Wednesday 19 October 2011

Continuous Tinkering is not Continuous Improvement

If you take the time to read any of the standards, frameworks, models or manifestos associated with organisational maturity such as CMMI, Lean Software Development, ISO 9000, or Agile it won’t take you long to find a reference to Continuous Improvement. This is the “Holy Grail” of process improvement and the quest for organizational excellence and maturity, where the business finally reaches a state where it is stable enough to make small, effective and seamless  improvements on an almost daily basis.

I’ve worked in and with lots of organisations who believe they have continuous improvement embedded in their operations. Many of them have been appraised at CMMI Level 3, many of them are ISO 9000 certified, and lots of them have improvement programmes and projects in place which testify to the fact that continuous improvement is standard practice.

But dig below the surface and it doesn’t take long to realise that, in the majority of these organisations, continuous improvement is an illusion. Despite continuous improvement processes and on-going improvement programmes, what really happens is continuous tinkering.



There is a world of difference between continuous improvement and continuous tinkering. The most important is that to establish the bedrock for continuous improvement requires an awful lot of hard work and an inherent desire at all levels of the organisation to make it happen. All the appraisals and certifications in the world won’t help if that desire and commitment is missing at any point in the organisational structure.

Continuous tinkering, on the other hand, is really easy. Lots of managers do it every day. Lots of executives do it on a regular basis. Far too many process improvement and quality “experts” spend all their time doing it. Politicians devote their lives to it. Given the self fulfilling adage that the only constant is change, tinkering is a natural behaviour of many people in many organisations. Tinkering allows people to be seen to be doing something “useful” and to help establish themselves in their working environments. Following organisational restructuring or management succession for whatever reason, there is inevitably a spate of tinkering as new department heads and their new appointees strive to make their mark.

Most people would agree that tinkering is probably not a very good idea. This is confirmed by my dictionary[1] definition “do random, unplanned work or activities” and accentuated by an earlier definition from 1658 “to keep busy in a useless way”. This of course begs the question that if you think (or even know) it is a bad thing to engage in why do you do it?

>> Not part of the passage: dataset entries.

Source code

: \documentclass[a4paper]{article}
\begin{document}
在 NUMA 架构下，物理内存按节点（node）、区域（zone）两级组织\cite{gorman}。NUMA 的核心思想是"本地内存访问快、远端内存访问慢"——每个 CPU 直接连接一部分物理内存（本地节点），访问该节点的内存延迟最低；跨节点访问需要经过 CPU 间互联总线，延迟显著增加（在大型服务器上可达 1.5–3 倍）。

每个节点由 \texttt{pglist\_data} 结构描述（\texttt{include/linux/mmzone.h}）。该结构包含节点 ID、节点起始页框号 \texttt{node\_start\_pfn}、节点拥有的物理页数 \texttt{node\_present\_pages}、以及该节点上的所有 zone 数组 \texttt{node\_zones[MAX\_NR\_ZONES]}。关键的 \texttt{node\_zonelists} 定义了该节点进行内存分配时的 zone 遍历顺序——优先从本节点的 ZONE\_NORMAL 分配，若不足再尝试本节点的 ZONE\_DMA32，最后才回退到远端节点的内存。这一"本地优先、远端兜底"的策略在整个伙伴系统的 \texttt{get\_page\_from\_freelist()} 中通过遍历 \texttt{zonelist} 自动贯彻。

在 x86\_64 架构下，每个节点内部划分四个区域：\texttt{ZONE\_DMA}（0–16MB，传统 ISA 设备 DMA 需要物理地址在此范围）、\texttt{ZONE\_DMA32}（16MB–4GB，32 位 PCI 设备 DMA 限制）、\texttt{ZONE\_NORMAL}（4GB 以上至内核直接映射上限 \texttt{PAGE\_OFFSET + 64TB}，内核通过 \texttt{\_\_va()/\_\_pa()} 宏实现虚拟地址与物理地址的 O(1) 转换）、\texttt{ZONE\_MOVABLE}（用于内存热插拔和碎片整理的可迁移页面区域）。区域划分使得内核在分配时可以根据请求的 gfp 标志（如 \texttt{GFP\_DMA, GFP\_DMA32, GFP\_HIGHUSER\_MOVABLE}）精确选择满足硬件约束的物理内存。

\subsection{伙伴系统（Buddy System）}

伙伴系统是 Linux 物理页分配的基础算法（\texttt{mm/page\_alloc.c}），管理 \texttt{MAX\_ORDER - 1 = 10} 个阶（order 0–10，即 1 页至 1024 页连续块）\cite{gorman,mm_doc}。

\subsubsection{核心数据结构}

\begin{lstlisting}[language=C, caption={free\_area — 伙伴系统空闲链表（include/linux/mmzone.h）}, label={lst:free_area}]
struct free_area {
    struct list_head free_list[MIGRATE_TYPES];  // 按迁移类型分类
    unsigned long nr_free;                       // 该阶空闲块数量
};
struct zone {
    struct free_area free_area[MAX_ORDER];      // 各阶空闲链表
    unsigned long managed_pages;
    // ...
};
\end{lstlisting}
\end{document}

But let’s first establish a shared understanding of why tinkering is a bad thing especially in an organisational context. (These are just a few reasons which spring to mind that I’ve had direct experience of. I’m sure you have plenty more of your own!)

  1. It rarely adds genuine value to anyone although it may add perceived value to the perpetrator
  2. It is generally disruptive and has a knock on effect of curtailing normal operations
  3. Changes are rarely managed properly and lack an articulated and shared vision, inadequate impact or cost analysis and no defined measures of success
  4. Tinkering rarely offers sustainable change as the next person will engage in their own tinkering activities to undo the current change
  5. It is usually top-down and staff rarely have any say or buy-in in the implementation
  6. Good practices may be lost in the change
  7. Effective teams are often split up in needless organisational tinkering
  8. Tinkering to address the “not invented here” syndrome is unlikely to be cost effective or gain much support from staff
  9. It really annoys staff

Now let’s think about continuous improvement when it is done properly:

  1. Changes are considered before being implemented, in other words they are scoped, planned, discussed, and staff have the chance to buy-in
  2. Continuous improvement is usually initiated bottom-up by the people closest to the problem being addressed
  3. Impacts in terms of cost, effort, time and expected behaviours are considered
  4. Impacts on existing processes, practices and organisational elements are considered
  5. Impacts on other parts of the organisation are considered, changes are holistic rather than sub-optimal
  6. Changes that do not add value to multiple stakeholders would not normally be undertaken
  7. Changes are managed and measures put in place to understand the success of the change (not targets and arbitrary metrics)
  8. Staff embrace the changes as being of value

It is quite clear from these basic differences that a different mindset is required to undertake continuous improvement as opposed to continuous tinkering. In the 25+ years I’ve been working I’ve only occasionally been exposed to an environment that is committed to genuine continuous improvement. Those very rare occasions share one thing in common –leaders who understand the difference between tinkering and improving. Sadly, those few environments have only been transitory and an organisational restructure or two later they have been consigned to memories of what could have been if that understanding had gone higher up the executive chain.

Sadly, our much of our legacy seems built around the fact that the only constant is worthless change, and change for the sake of change rather than for the sake of the pursuit of excellence.